WHY DO I BREAK EVERYTHING?
Or more vexingly, why is everything breakable? Dammit. WHY CAN’T ANYTHING BE PERFECT?
We all know I broke the lawn mower like three weeks ago by running over the culvert. Still not fixed. Never going to be fixed. The lawn? still growing at an alarming rate. The blade replacement didn’t work, at least not enough for the thing to refrain from shuddering to a stop at random intervals. Not to mention I can’t start it up by myself anymore. So yeah. Busted. And the budget for a new, comparable self-propelled mower is not in fact upwards of $350 like the retail world wants us to spend. More like…$150? At best? So wish me luck today as I have my eye on a used one at a place where they fix lawn mowers (not ours. as mentioned: UNfixable). And maybe it will be awesome and priced right and I shall claim victory! Or at least land us back on mowed ground.
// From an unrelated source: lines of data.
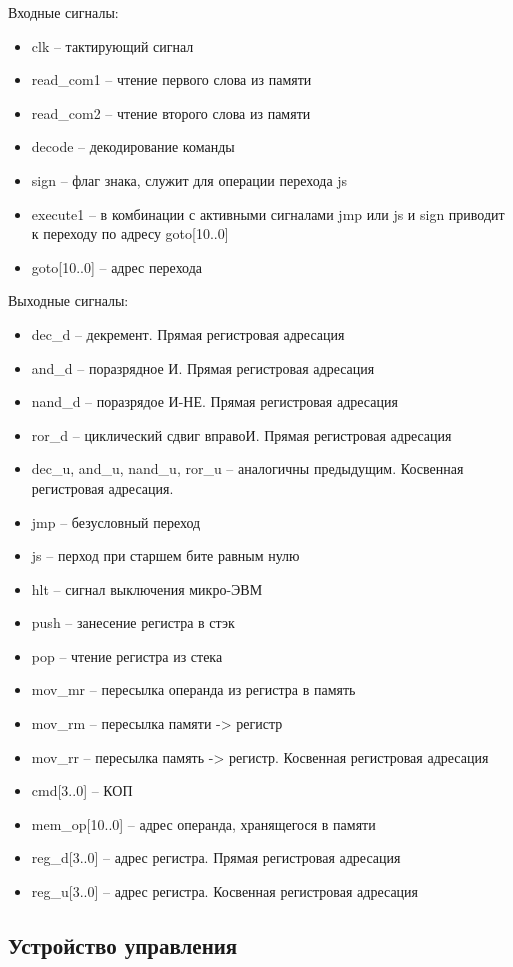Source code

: Входные сигналы:
\begin{itemize}
    \item clk -- тактирующий сигнал
    \item read\_com1 -- чтение первого слова из памяти
    \item read\_com2 -- чтение второго слова из памяти
    \item decode -- декодирование команды
    \item sign -- флаг знака, служит для операции перехода js
    \item execute1 -- в комбинации с активными сигналами jmp или js и sign приводит к переходу по адресу goto[10..0]
    \item goto[10..0] -- адрес перехода
\end{itemize}
Выходные сигналы:
\begin{itemize}
    \item dec\_d -- декремент. Прямая регистровая адресация
    \item and\_d -- поразрядное И. Прямая регистровая адресация
    \item nand\_d -- поразрядое И-НЕ. Прямая регистровая адресация
    \item ror\_d -- циклический сдвиг вправоИ. Прямая регистровая адресация
    \item dec\_u, and\_u, nand\_u, ror\_u -- аналогичны предыдущим. Косвенная регистровая адресация.
    \item jmp -- безусловный переход
    \item js -- перход при старшем бите равным нулю
    \item hlt -- сигнал выключения микро-ЭВМ
    \item push -- занесение регистра в стэк
    \item pop -- чтение регистра из стека
    \item mov\_mr -- пересылка операнда из регистра в память
    \item mov\_rm -- пересылка памяти -> регистр
    \item mov\_rr -- пересылка память -> регистр. Косвенная регистровая адресация
    \item cmd[3..0] -- КОП
    \item mem\_op[10..0] -- адрес операнда, хранящегося в памяти
    \item reg\_d[3..0] -- адрес регистра. Прямая регистровая адресация
    \item reg\_u[3..0] -- адрес регистра. Косвенная регистровая адресация
\end{itemize}



\subsection{Устройство управления}
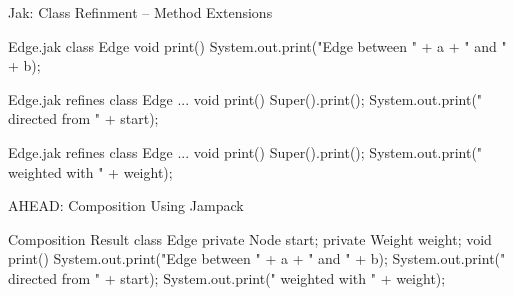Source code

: \begin{frame}[fragile]{Jak: Class Refinment – Method Extensions}
	\begin{mycolumns}[widths={50,50},animation=none]
	\mynextcolumn
{\tiny
\begin{codetight}{Edge.jak}
class Edge {
	void print() {
		System.out.print("Edge between " + a + " and " + b);
	}
}
\end{codetight}
\begin{codetight}{Edge.jak}
refines class Edge {
	...
	void print() {
		Super().print();
		System.out.print(" directed from " + start);
	}
}
\end{codetight}
\begin{codetight}{Edge.jak}
refines class Edge {
	...
	void print() {
		Super().print();
		System.out.print(" weighted with " + weight);
	}
}
\end{codetight}
}
	\end{mycolumns}
\end{frame}

\begin{frame}[fragile]{AHEAD: Composition Using Jampack}
	\begin{mycolumns}[widths={50,50},animation=none]
	\mynextcolumn
\begin{codetight}{Composition Result}
class Edge {
	private Node start;
	private Weight weight;
	void print() {
		System.out.print("Edge between " + a + " and " + b);
		System.out.print(" directed from " + start);
		System.out.print(" weighted with " + weight);
	}
}
\end{codetight}
	\end{mycolumns}
\end{frame}

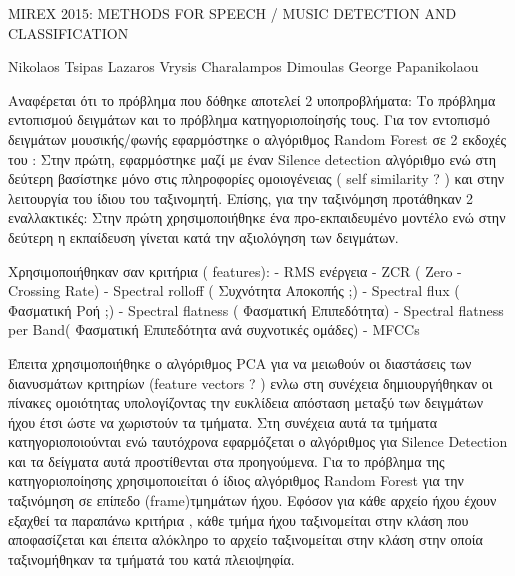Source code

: MIREX 2015: METHODS FOR SPEECH / MUSIC DETECTION AND CLASSIFICATION

Nikolaos Tsipas Lazaros Vrysis Charalampos Dimoulas George Papanikolaou

Αναφέρεται ότι το πρόβλημα που δόθηκε αποτελεί 2 υποπροβλήματα: Το πρόβλημα εντοπισμού δειγμάτων και το πρόβλημα κατηγοριοποίησής τους.
Για τον εντοπισμό δειγμάτων μουσικής/φωνής εφαρμόστηκε ο αλγόριθμος Random Forest σε 2 εκδοχές του : Στην πρώτη, εφαρμόστηκε μαζί με έναν Silence detection αλγόριθμο ενώ στη δεύτερη βασίστηκε μόνο στις πληροφορίες ομοιογένειας ( self similarity ? ) και στην λειτουργία του ίδιου του ταξινομητή. Επίσης, για την ταξινόμηση προτάθηκαν 2 εναλλακτικές: Στην πρώτη χρησιμοποιήθηκε ένα προ-εκπαιδευμένο μοντέλο ενώ στην δεύτερη η εκπαίδευση γίνεται κατά την αξιολόγηση των δειγμάτων.

 Χρησιμοποιήθηκαν σαν κριτήρια ( features):
- RMS ενέργεια
- ZCR ( Zero - Crossing Rate)
- Spectral rolloff ( Συχνότητα Αποκοπής ;)
- Spectral flux ( Φασματική Ροή ;)
- Spectral flatness ( Φασματική Επιπεδότητα)
- Spectral flatness per Band( Φασματική Επιπεδότητα ανά συχνοτικές ομάδες)
- MFCCs

Έπειτα χρησιμοποιήθηκε ο αλγόριθμος PCA για να μειωθούν οι διαστάσεις των διανυσμάτων κριτηρίων (feature vectors ? ) ενλω στη συνέχεια δημιουργήθηκαν οι πίνακες ομοιότητας υπολογίζοντας την ευκλίδεια απόσταση μεταξύ των δειγμάτων ήχου έτσι ώστε να χωριστούν τα τμήματα. Στη συνέχεια αυτά τα τμήματα κατηγοριοποιούνται ενώ ταυτόχρονα εφαρμόζεται ο αλγόριθμος για Silence Detection και τα δείγματα αυτά προστίθενται στα προηγούμενα. Για το πρόβλημα της κατηγοριοποίησης χρησιμοποιείται ό ίδιος αλγόριθμος Random Forest για την ταξινόμηση σε επίπεδο (frame)τμημάτων ήχου. Εφόσον για κάθε αρχείο ήχου έχουν εξαχθεί τα παραπάνω κριτήρια , κάθε τμήμα ήχου ταξινομείται στην κλάση που αποφασίζεται και έπειτα αλόκληρο το αρχείο ταξινομείται στην κλάση στην οποία ταξινομήθηκαν τα τμήματά του κατά πλειοψηφία.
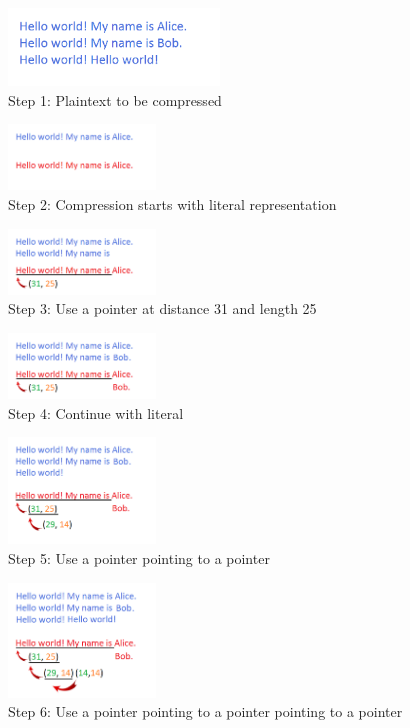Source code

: \begin{figure}[H] \caption{Step 1: Plaintext to be compressed} \centering
\includegraphics[width=0.5\textwidth]{diagrams/lz77_1.png}\end{figure}
\begin{figure}[H] \caption{Step 2: Compression starts with literal
representation} \centering
\includegraphics[width=0.35\textwidth]{diagrams/lz77_2.png}\end{figure}
\begin{figure}[H] \caption{Step 3: Use a pointer at distance 31 and length 25}
\centering
\includegraphics[width=0.35\textwidth]{diagrams/lz77_3.png}\end{figure}
\begin{figure}[H] \caption{Step 4: Continue with literal} \centering
\includegraphics[width=0.35\textwidth]{diagrams/lz77_4.png}\end{figure}
\begin{figure}[H] \caption{Step 5: Use a pointer pointing to a pointer}
\centering
\includegraphics[width=0.35\textwidth]{diagrams/lz77_5.png}\end{figure}
\begin{figure}[H] \caption{Step 6: Use a pointer pointing to a pointer pointing
to a pointer} \centering
\includegraphics[width=0.35\textwidth]{diagrams/lz77_6.png}\end{figure}


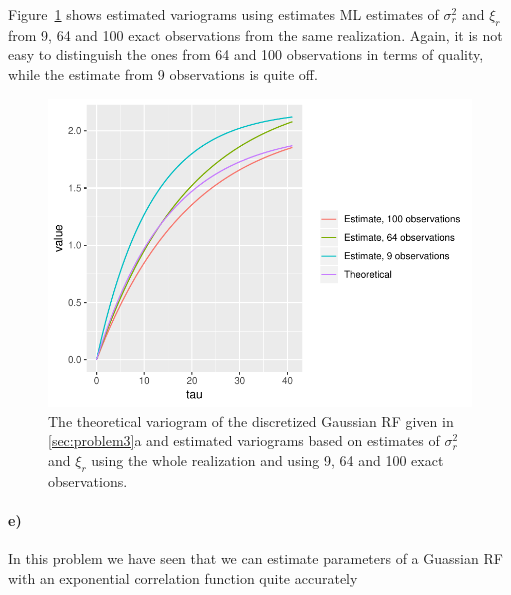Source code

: Figure~\ref{fig:3d_variogram_estimatess} shows estimated variograms using estimates ML estimates of $\sigma_r^2$ and $\xi_r$ from 9, 64 and 100 exact observations from the same realization. Again, it is not easy to distinguish the ones from 64 and 100 observations in terms of quality, while the estimate from 9 observations is quite off.

\begin{figure}
    \centering
    \includegraphics[scale=0.95]{figures/3d_variogram_estimatess.pdf}
    \caption{The theoretical variogram of the discretized Gaussian RF given in \ref{sec:problem3}a and estimated variograms based on estimates of $\sigma_r^2$ and $\xi_r$ using the whole realization and using 9, 64 and 100 exact observations.}
    \label{fig:3d_variogram_estimatess}
\end{figure}

\paragraph{e)}
In this problem we have seen that we can estimate parameters of a Guassian RF with an exponential correlation function quite accurately
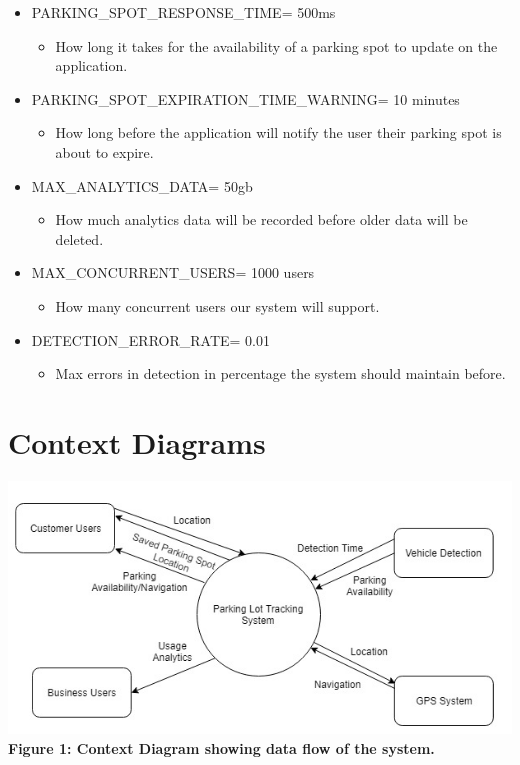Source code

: \documentclass[]{article}
\begin{document}
\begin{itemize}
	\item PARKING\_SPOT\_RESPONSE\_TIME= 500ms 
	\begin{itemize}
		\item How long it takes for the availability of a parking spot to update on the application.
	\end{itemize}

	\item PARKING\_SPOT\_EXPIRATION\_TIME\_WARNING= 10 minutes
	\begin{itemize}
		\item How long before the application will notify the user their parking spot is about to expire.
	\end{itemize}

	\item MAX\_ANALYTICS\_DATA= 50gb
	\begin{itemize}
		\item How much analytics data will be recorded before older data will be deleted.
	\end{itemize}

	\item MAX\_CONCURRENT\_USERS= 1000 users
	\begin{itemize}
		\item How many concurrent users our system will support.
	\end{itemize}

	\item DETECTION\_ERROR\_RATE= 0.01%
	\begin{itemize}
		\item Max errors in detection in percentage the system should maintain before.
	\end{itemize}
\end{itemize}
\section{Context Diagrams}

\graphicspath{ {./images/} }
	\begin{center}
		\includegraphics{context-diagram}
		\textbf{Figure 1: Context Diagram showing data flow of the system.}
	\end{center}
\end{document}
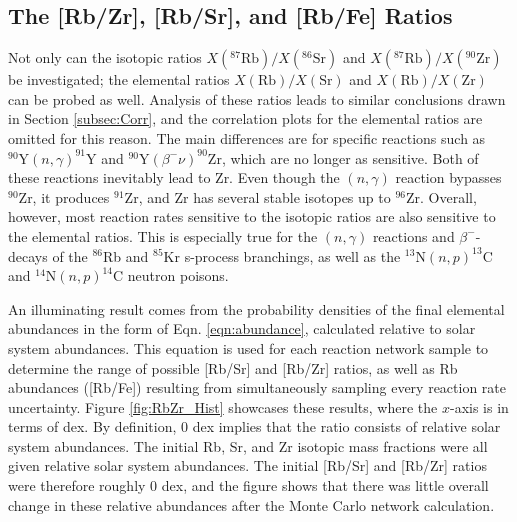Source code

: 
\subsection{The [Rb/Zr], [Rb/Sr], and [Rb/Fe] Ratios}

Not only can the isotopic ratios $X(^{87}\mathrm{Rb})/X(^{86}\mathrm{Sr})$ and $X(^{87}\mathrm{Rb})/X(^{90}\mathrm{Zr})$ be investigated; the elemental ratios $X(\mathrm{Rb})/X(\mathrm{Sr})$ and $X(\mathrm{Rb})/X(\mathrm{Zr})$ can be probed as well. Analysis of these ratios leads to similar conclusions drawn in Section \ref{subsec:Corr}, and the correlation plots for the elemental ratios are omitted for this reason. The main differences are for specific reactions such as $^{90}\mathrm{Y}(n,\gamma)^{91}\mathrm{Y}$ and $^{90}\mathrm{Y}(\beta^{-}\nu)^{90}\mathrm{Zr}$, which are no longer as sensitive. Both of these reactions inevitably lead to Zr. Even though the $(n,\gamma)$ reaction bypasses $^{90}$Zr, it produces $^{91}$Zr, and Zr has several stable isotopes up to $^{96}$Zr. Overall, however, most reaction rates sensitive to the isotopic ratios are also sensitive to the elemental ratios. This is especially true for the $(n,\gamma)$ reactions and $\beta^{-}$-decays of the $^{86}$Rb and $^{85}$Kr s-process branchings, as well as the $^{13}\mathrm{N}(n,p)^{13}\mathrm{C}$ and $^{14}\mathrm{N}(n,p)^{14}\mathrm{C}$ neutron poisons.

An illuminating result comes from the probability densities of the final elemental abundances in the form of Eqn. \ref{eqn:abundance}, calculated relative to solar system abundances. This equation is used for each reaction network sample to determine the range of possible [Rb/Sr] and [Rb/Zr] ratios, as well as Rb abundances ([Rb/Fe]) resulting from simultaneously sampling every reaction rate uncertainty. Figure \ref{fig:RbZr_Hist} showcases these results, where the $x$-axis is in terms of dex. By definition, 0 dex implies that the ratio consists of relative solar system abundances. The initial Rb, Sr, and Zr isotopic mass fractions were all given relative solar system abundances. The initial [Rb/Sr] and [Rb/Zr] ratios were therefore roughly 0 dex, and the figure shows that there was little overall change in these relative abundances after the Monte Carlo network calculation.

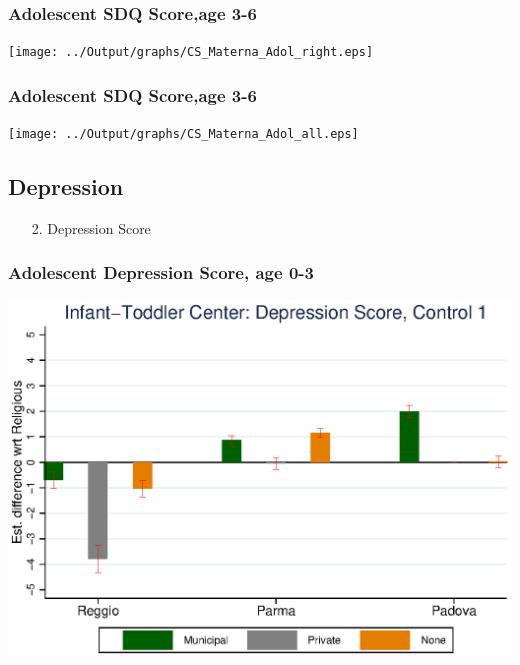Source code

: \documentclass{beamer}
\begin{document}
\begin{frame}\frametitle{Adolescent SDQ Score,age 3-6}
\center
\texttt{[image: ../Output/graphs/CS\_Materna\_Adol\_right.eps]}
\end{frame}

\begin{frame}\frametitle{Adolescent SDQ Score,age 3-6}
\center
\texttt{[image: ../Output/graphs/CS\_Materna\_Adol\_all.eps]}
\end{frame}


\subsection{Depression}
\begin{frame}
\begin{itemize}
	\centering
	\item[2.] Depression Score
\end{itemize}
\end{frame}

\begin{frame}\frametitle{Adolescent Depression Score, age 0-3}
\center
\includegraphics[scale=0.7]{../Output/graphs/D_Asilo_Adol_main.eps}
\end{frame}
\end{document}
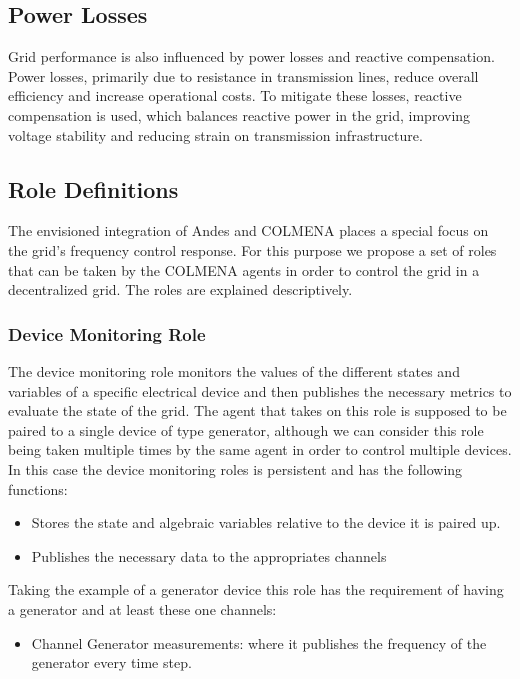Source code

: \documentclass{article}
\begin{document}
\subsection*{Power Losses}

Grid performance is also influenced by power losses and reactive compensation. Power losses, primarily due to resistance in transmission lines, reduce overall efficiency and increase operational costs. To mitigate these losses, reactive compensation is used, which balances reactive power in the grid, improving voltage stability and reducing strain on transmission infrastructure. 


\subsection{Role Definitions}

The envisioned integration of Andes and COLMENA places a special focus on the grid's frequency control response. For this purpose we propose a set of roles that can be taken by the COLMENA agents in order to control the grid in a decentralized grid. The roles are explained descriptively.  

\subsubsection*{Device Monitoring Role}

The device monitoring role monitors the values of the different states and variables of a specific electrical device and then publishes the necessary metrics to evaluate the state of the grid. The agent that takes on this role is supposed to be paired to a single device of type generator, although we can consider this role being taken multiple times by the same agent in order to control multiple devices. In this case the device monitoring roles is persistent and has the following functions:

 \begin{itemize}
     \item Stores the state and algebraic variables relative to the device it is paired up.
     \item Publishes the necessary data to the appropriates channels
 \end{itemize}

Taking the example of a generator device this role has the requirement of having a generator and at least these one channels:

\begin{itemize}
    \item Channel Generator measurements: where it publishes the frequency of the generator every time step.
\end{itemize}
\end{document}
Also, I broke the vacuum cleaner the other day, almost. It just stopped sucking, out of nowhere! And it wasn’t the belt, which I looked at briefly, determined to be in fine shape, and then knocked off its place so that didn’t run right either for awhile. Later on, a world-weary J.Lo dislodged ten tons of furball and a pencil from the attachment hose. Seriously, a pencil! I have NO idea who vacuumed up a pencil without notice, but it couldn’t have been me. Oh wait it was.
And then last night while giving J.Lo a haircut, I pulled off the clippers’ blade guard and somehow broke that? Just a tiny rung of plastic, split, rendering the whole damn thing useless. I mean I guess we’re lucky I didn’t break his HAIR, or something. Because I can’t find a replacement for that on ebay. But I did find a guard this morning, thank heaven. Just under $10 shipped, which I feel is a bit extravagant considering the clearly fallible material at hand, and the fact that it probably cost 2 cents to make in China (not that that’s okay), but ebay can smell your desperation and will exploit it accordingly.
But maybe I’ve found my calling! Breaking things. Need something broken in stupid, epic fashion? Call Penanigans. At your service. With a perplexed but earnest smile.
1 comment:
Start looking for a job as a product tester! Obviously, your household can give them good feedback on normal use wear and tear, aside from the culvert.